Where a line holds the word "time", copy it from the records.

**** EXERCISE MATERIALS ****

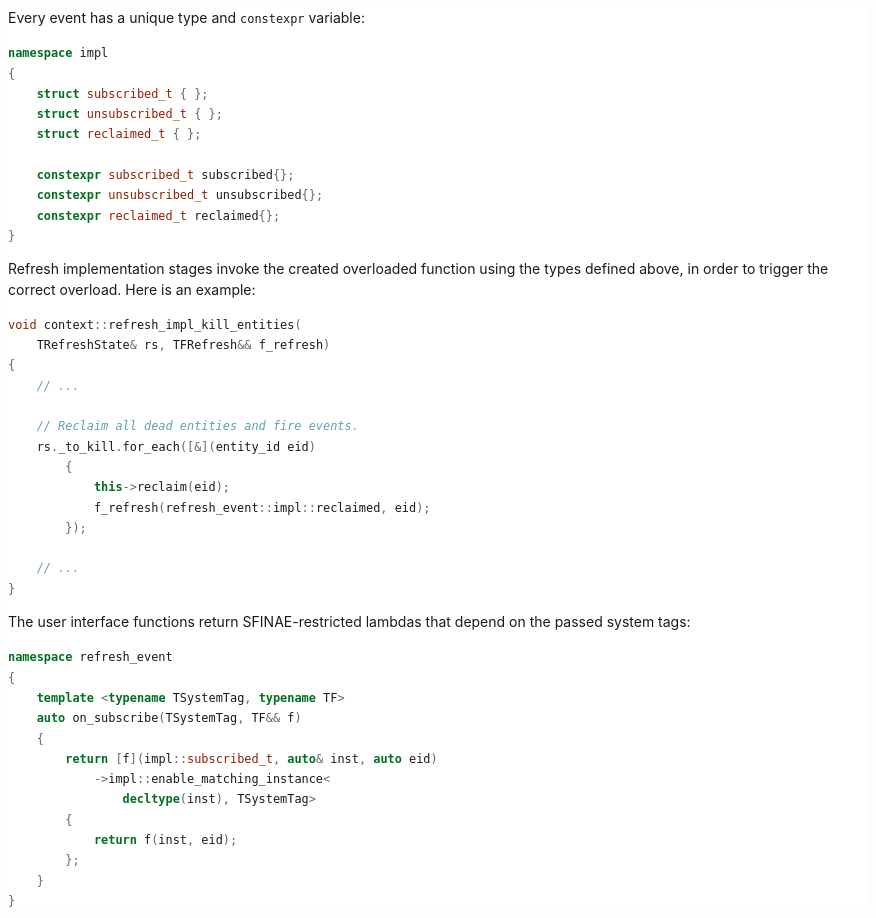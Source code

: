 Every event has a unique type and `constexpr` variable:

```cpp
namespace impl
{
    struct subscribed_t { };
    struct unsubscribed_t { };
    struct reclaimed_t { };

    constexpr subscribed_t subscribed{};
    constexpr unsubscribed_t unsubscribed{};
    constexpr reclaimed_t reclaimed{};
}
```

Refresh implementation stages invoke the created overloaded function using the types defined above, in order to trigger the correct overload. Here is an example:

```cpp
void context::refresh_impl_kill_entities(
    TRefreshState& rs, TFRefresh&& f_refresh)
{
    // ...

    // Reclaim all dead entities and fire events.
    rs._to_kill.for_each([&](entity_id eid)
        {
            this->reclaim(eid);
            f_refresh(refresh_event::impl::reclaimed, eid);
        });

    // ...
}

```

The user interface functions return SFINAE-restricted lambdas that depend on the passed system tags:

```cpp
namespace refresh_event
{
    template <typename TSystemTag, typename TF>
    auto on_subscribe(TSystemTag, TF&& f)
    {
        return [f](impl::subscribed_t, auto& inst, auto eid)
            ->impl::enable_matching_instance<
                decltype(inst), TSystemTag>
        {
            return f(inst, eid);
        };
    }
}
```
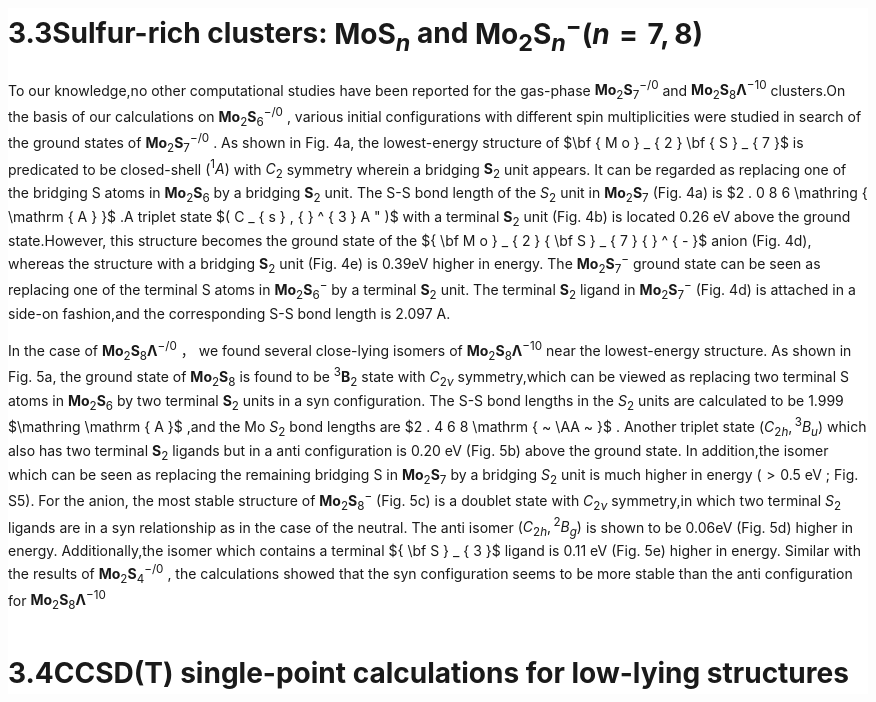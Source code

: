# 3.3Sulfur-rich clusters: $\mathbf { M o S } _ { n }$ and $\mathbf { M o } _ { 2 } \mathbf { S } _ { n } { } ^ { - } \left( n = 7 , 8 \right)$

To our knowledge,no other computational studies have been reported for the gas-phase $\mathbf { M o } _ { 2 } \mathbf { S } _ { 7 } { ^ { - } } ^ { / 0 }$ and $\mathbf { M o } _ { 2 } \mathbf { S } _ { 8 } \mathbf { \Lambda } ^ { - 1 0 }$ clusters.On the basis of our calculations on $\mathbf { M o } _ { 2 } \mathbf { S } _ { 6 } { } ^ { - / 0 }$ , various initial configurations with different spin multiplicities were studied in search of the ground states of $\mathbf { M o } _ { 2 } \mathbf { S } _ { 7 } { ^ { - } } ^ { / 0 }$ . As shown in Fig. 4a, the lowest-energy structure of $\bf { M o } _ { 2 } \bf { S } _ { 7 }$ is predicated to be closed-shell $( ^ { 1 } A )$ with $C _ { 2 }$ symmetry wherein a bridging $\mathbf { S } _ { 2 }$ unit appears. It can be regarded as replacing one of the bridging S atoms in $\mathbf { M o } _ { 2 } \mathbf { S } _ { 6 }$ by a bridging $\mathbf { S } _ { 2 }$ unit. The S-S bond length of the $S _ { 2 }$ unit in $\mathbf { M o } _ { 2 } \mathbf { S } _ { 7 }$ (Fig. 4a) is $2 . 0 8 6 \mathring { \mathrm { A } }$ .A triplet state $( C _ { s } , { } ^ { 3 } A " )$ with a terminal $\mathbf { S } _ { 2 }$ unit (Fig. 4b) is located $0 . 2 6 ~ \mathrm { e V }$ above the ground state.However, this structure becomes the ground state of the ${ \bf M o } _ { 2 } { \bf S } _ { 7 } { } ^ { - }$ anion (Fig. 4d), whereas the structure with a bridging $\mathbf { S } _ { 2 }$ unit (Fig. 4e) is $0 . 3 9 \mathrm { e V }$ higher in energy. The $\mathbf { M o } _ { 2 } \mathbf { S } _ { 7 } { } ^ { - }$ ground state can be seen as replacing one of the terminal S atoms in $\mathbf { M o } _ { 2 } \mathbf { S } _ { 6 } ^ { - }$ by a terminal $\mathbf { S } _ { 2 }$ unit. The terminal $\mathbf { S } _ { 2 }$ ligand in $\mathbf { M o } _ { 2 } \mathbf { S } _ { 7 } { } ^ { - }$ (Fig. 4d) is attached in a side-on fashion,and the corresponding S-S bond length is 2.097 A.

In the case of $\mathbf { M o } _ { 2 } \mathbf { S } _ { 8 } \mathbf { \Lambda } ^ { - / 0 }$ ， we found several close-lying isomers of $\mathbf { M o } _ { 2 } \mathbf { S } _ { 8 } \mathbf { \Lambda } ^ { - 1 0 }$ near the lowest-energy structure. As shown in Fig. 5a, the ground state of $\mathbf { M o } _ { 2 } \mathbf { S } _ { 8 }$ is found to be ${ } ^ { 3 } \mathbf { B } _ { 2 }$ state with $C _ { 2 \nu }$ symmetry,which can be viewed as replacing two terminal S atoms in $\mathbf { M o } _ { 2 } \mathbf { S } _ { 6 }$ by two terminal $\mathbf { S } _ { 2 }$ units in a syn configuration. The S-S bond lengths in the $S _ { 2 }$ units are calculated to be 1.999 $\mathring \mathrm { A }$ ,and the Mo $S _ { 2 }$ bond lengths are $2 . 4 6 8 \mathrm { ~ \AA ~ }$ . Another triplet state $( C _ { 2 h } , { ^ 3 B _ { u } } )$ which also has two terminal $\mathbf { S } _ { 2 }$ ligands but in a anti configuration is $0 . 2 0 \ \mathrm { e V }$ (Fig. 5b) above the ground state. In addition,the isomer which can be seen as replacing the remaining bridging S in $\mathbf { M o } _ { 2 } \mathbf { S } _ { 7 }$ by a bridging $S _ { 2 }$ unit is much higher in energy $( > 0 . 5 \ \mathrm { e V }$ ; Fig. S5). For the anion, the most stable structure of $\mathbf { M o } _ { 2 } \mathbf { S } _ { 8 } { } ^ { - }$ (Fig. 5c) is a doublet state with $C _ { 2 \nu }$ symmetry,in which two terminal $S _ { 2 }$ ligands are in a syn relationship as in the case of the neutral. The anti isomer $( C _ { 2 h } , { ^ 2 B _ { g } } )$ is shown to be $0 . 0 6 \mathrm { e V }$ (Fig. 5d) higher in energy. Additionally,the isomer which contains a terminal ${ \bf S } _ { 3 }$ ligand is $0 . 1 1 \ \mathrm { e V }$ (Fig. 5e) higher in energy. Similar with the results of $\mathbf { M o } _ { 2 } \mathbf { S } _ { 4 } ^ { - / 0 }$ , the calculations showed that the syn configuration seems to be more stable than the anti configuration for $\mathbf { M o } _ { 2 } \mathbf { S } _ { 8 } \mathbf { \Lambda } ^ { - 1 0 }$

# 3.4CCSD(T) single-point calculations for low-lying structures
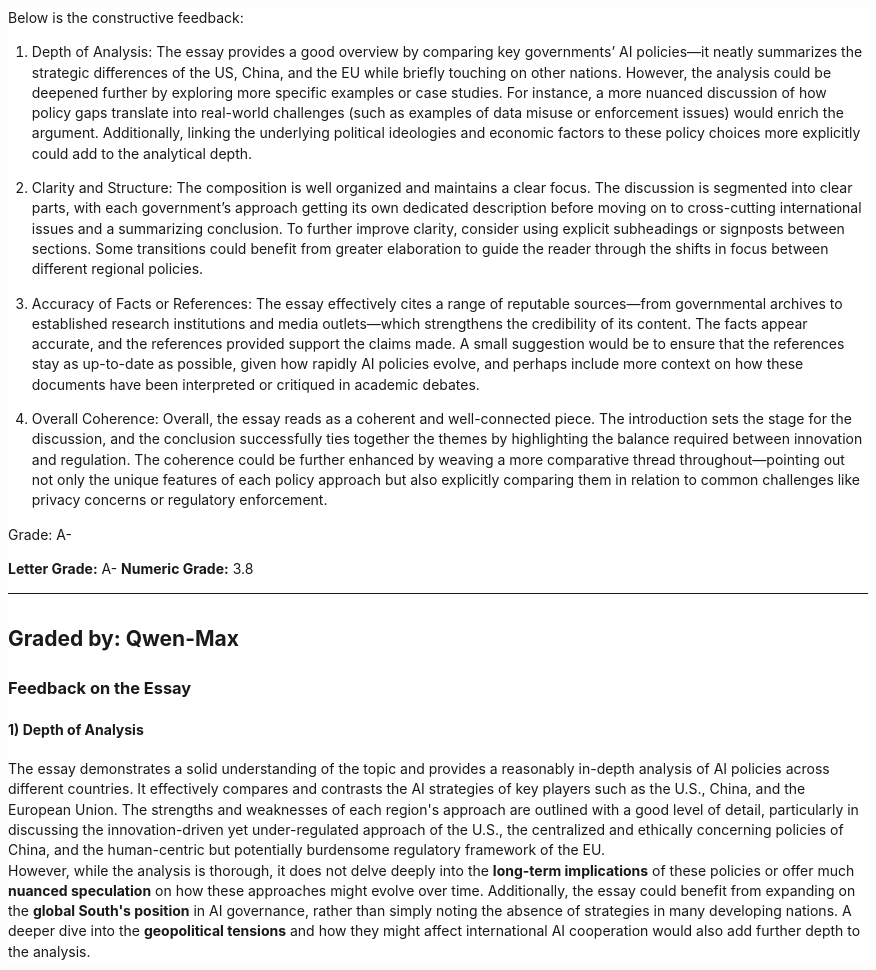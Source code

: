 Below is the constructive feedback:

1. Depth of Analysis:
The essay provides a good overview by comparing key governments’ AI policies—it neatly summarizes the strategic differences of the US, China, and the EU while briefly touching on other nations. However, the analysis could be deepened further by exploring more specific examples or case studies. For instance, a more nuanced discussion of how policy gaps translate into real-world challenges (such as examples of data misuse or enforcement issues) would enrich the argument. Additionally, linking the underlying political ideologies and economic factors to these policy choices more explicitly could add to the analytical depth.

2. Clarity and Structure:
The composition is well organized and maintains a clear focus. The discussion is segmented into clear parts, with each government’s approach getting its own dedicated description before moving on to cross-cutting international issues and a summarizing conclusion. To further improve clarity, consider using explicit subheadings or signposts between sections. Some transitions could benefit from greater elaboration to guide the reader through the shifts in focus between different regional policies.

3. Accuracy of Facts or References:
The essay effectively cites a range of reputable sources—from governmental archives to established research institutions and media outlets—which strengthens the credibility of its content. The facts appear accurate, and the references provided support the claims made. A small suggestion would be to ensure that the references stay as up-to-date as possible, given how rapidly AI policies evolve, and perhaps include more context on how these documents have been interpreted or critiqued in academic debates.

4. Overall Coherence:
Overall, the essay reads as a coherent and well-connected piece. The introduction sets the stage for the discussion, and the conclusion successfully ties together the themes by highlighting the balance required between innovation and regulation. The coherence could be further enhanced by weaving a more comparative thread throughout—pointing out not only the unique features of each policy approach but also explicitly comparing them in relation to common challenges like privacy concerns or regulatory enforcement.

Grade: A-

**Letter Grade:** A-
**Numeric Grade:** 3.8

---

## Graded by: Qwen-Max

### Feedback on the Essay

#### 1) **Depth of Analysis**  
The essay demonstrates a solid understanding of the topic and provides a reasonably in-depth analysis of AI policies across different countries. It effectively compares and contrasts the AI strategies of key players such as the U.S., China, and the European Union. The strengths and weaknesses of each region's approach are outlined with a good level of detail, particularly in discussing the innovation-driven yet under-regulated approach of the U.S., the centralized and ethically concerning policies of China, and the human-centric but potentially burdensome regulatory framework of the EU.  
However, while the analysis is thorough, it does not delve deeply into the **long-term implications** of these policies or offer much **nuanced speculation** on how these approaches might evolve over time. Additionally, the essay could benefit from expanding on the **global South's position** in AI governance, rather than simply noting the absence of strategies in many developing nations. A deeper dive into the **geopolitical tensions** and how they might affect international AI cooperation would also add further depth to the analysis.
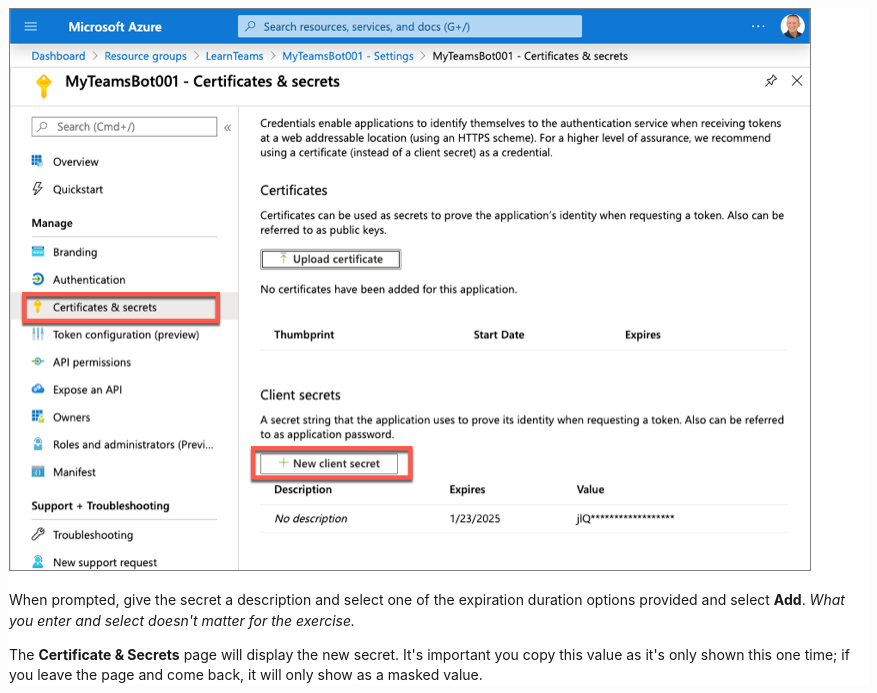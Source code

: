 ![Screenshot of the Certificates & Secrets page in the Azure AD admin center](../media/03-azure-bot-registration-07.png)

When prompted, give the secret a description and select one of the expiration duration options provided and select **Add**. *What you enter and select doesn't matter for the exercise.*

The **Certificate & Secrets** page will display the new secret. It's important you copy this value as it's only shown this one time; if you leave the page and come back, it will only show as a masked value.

****

OUTPUT OF THE TASK:
However, while the analysis is thorough, it does not delve deeply into the **long-term implications** of these policies or offer much **nuanced speculation** on how these approaches might evolve over time. Additionally, the essay could benefit from expanding on the **global South's position** in AI governance, rather than simply noting the absence of strategies in many developing nations. A deeper dive into the **geopolitical tensions** and how they might affect international AI cooperation would also add further depth to the analysis.
The **Certificate & Secrets** page will display the new secret. It's important you copy this value as it's only shown this one time; if you leave the page and come back, it will only show as a masked value.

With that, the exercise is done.